WHAT TO PRODUCE -
Copy each line below in which the string "lectures" occurs.

———

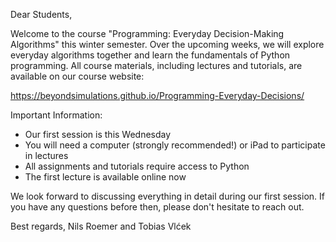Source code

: Dear Students,

Welcome to the course "Programming: Everyday Decision-Making Algorithms" this winter semester. Over the upcoming weeks, we will explore everyday algorithms together and learn the fundamentals of Python programming. All course materials, including lectures and tutorials, are available on our course website:

https://beyondsimulations.github.io/Programming-Everyday-Decisions/

Important Information:
- Our first session is this Wednesday
- You will need a computer (strongly recommended!) or iPad to participate in lectures
- All assignments and tutorials require access to Python
- The first lecture is available online now

We look forward to discussing everything in detail during our first session. If you have any questions before then, please don't hesitate to reach out.

Best regards,
Nils Roemer and Tobias Vlćek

———

TASK RESPONSE -
Welcome to the course "Programming: Everyday Decision-Making Algorithms" this winter semester. Over the upcoming weeks, we will explore everyday algorithms together and learn the fundamentals of Python programming. All course materials, including lectures and tutorials, are available on our course website:
- You will need a computer (strongly recommended!) or iPad to participate in lectures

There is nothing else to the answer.